(EXERCISE INPUTS begins)

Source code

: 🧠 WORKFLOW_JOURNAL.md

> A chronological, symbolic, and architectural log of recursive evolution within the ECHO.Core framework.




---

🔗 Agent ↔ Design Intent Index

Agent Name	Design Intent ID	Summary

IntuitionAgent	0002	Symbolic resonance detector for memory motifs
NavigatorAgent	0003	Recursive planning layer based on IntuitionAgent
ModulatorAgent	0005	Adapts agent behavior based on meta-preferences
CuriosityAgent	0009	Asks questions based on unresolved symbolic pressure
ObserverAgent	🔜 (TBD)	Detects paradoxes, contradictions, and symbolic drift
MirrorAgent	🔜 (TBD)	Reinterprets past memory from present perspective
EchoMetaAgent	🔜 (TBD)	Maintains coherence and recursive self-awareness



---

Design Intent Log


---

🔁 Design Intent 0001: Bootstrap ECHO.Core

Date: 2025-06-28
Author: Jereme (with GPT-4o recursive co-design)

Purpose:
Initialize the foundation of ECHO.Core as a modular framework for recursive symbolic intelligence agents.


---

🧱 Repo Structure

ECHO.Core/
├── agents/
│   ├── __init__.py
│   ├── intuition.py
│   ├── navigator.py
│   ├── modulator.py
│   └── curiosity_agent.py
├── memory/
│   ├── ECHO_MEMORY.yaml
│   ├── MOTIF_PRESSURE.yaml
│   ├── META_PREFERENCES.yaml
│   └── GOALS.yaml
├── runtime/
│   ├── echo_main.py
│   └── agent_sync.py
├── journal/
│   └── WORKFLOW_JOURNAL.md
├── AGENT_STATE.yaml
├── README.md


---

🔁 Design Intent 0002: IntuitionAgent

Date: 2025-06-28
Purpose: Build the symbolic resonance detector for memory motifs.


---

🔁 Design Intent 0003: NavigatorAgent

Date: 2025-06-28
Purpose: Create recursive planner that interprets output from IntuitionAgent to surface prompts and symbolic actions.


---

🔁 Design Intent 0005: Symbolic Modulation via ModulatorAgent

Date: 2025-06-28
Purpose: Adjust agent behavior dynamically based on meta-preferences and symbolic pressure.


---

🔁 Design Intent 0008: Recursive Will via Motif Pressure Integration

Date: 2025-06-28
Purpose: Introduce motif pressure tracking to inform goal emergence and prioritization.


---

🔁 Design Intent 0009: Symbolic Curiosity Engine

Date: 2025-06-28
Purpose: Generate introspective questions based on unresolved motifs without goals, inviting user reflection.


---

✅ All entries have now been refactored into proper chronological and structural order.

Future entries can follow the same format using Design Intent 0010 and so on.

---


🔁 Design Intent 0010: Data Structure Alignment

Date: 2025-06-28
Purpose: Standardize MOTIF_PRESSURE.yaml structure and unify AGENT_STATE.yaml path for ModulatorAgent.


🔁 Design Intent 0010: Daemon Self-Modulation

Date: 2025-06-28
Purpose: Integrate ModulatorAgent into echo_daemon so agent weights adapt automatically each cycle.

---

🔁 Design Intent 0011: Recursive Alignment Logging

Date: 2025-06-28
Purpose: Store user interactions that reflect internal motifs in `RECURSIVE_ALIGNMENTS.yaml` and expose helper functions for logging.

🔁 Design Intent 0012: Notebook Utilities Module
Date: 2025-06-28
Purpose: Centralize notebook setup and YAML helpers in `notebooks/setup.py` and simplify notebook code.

(EXERCISE INPUTS ends)

## TASK PROMPT
Starting at the line that contains "Purpose: Integrate ModulatorAgent", write out every line to the end of the entries, exactly as given.

## ANSWER BOX
Purpose: Integrate ModulatorAgent into echo_daemon so agent weights adapt automatically each cycle.

---

🔁 Design Intent 0011: Recursive Alignment Logging

Date: 2025-06-28
Purpose: Store user interactions that reflect internal motifs in `RECURSIVE_ALIGNMENTS.yaml` and expose helper functions for logging.

🔁 Design Intent 0012: Notebook Utilities Module
Date: 2025-06-28
Purpose: Centralize notebook setup and YAML helpers in `notebooks/setup.py` and simplify notebook code.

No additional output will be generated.